21 December 2018

Advent Canticles 4 – 21 December 2018


He has shown strength with his arm;

he has scattered the proud in the thoughts of their hearts.

He has brought down the mighty from their thrones, and lifted up the lowly;

he has filled the hungry with good things, and sent the rich empty away.

(Luke 1:51-53)

Part of the Magnificat…  Mary’s song of joy when the two mothers meet, Elizabeth and Mary.  I am very much on the outskirts of all this.  You know how people often say, “I know exactly how you’re feeling”… when of course they don’t, and they can’t.  What they know is what they are feeling, or felt.
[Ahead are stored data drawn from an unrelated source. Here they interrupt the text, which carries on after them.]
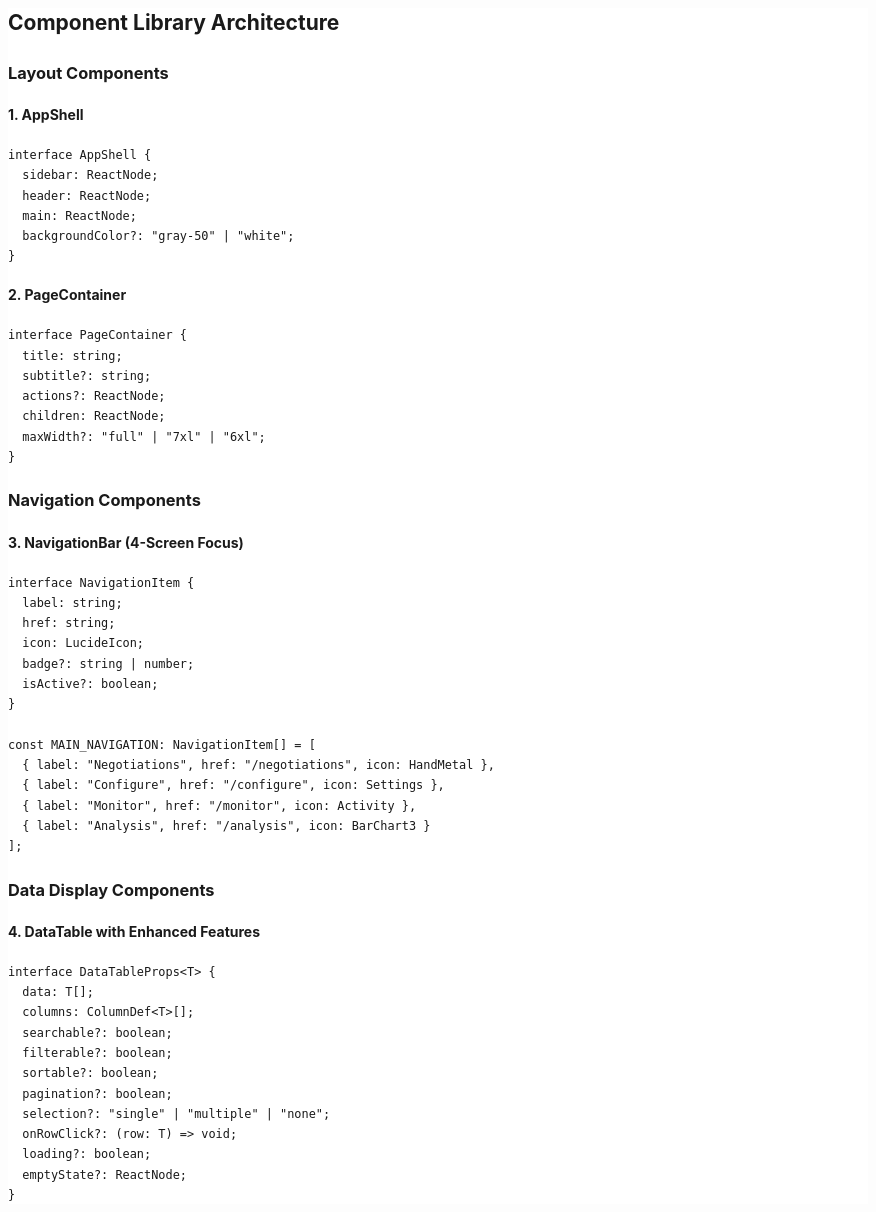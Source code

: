 
## Component Library Architecture

### Layout Components

#### 1. AppShell
```tsx
interface AppShell {
  sidebar: ReactNode;
  header: ReactNode;  
  main: ReactNode;
  backgroundColor?: "gray-50" | "white";
}
```

#### 2. PageContainer  
```tsx
interface PageContainer {
  title: string;
  subtitle?: string;
  actions?: ReactNode;
  children: ReactNode;
  maxWidth?: "full" | "7xl" | "6xl";
}
```

### Navigation Components

#### 3. NavigationBar (4-Screen Focus)
```tsx
interface NavigationItem {
  label: string;
  href: string;
  icon: LucideIcon;
  badge?: string | number;
  isActive?: boolean;
}

const MAIN_NAVIGATION: NavigationItem[] = [
  { label: "Negotiations", href: "/negotiations", icon: HandMetal },
  { label: "Configure", href: "/configure", icon: Settings },
  { label: "Monitor", href: "/monitor", icon: Activity },
  { label: "Analysis", href: "/analysis", icon: BarChart3 }
];
```

### Data Display Components

#### 4. DataTable with Enhanced Features
```tsx
interface DataTableProps<T> {
  data: T[];
  columns: ColumnDef<T>[];
  searchable?: boolean;
  filterable?: boolean;
  sortable?: boolean;
  pagination?: boolean;
  selection?: "single" | "multiple" | "none";
  onRowClick?: (row: T) => void;
  loading?: boolean;
  emptyState?: ReactNode;
}
```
We don’t know what these two women are feeling.  We are distant onlookers, rightly hesitant about approaching, and we sense mystery.  But we may listen to Mary’s song.  It is very moving poetry… and it is profoundly subversive.  God, she sings, by the birth of this child has done three things. 

The first is: He has scattered the proud in the imaginations of their hearts.  It is in Greek.  “The proud” is a word meaning those who deem themselves naturally superior, the arrogant, the ones who believe they are born to rule.  But there is simply no place at the cradle of this child for proud self-satisfaction or egoism...  wherever it happens, in presidencies or the highest places in church or politics, or in our homes or the secrets of our hearts.  It doesn’t belong.  It is simply inappropriate here.  Mary sees such people “scattered”, she says, with all their pretensions.

Secondly, He has brought down the mighty from their thrones, and lifted up the lowly.  This is about power.  “The mighty” means those not only wielding power but enjoying knowing others are powerless – the Greek word denotes powerful dynasties.  Mary sees such power defused, cancelled – as in the end, in history, it always is.  It is the meek, the humble, said Jesus, who inherit the earth.

And thirdly, he has filled the hungry with good things, and sent the rich empty away.  This is more than turning on Christmas dinner for the city’s needy… it is more than foodbanks… admirable and all as they are.  It is a vision of justice, equity in which no one is hungry, children are nourished… in which there is no culture of flaunted affluent greed or the diseases of over-indulgence. 

Mary’s vision… we scarcely see it happening in fact.  There is the poetry… and there is the reality.  Human arrogance, the misuse of power, greed and inequity, continue to thrive.  Eventually the followers of this child began to realise that the kingdom, as he indeed taught, is within.  The same Spirit who inspired Mary’s vision sets about changing hearts.  Mary knew what Jeremiah had prophesied[1]: I will put my law within them, and I will write it on their hearts.  Or Ezekiel[2]:  I will remove from your body the heart of stone and give you a heart of flesh… I will put my Spirit within you…  These, in ancient terms, are the changes to which we consent in the stillness and silence of our prayer.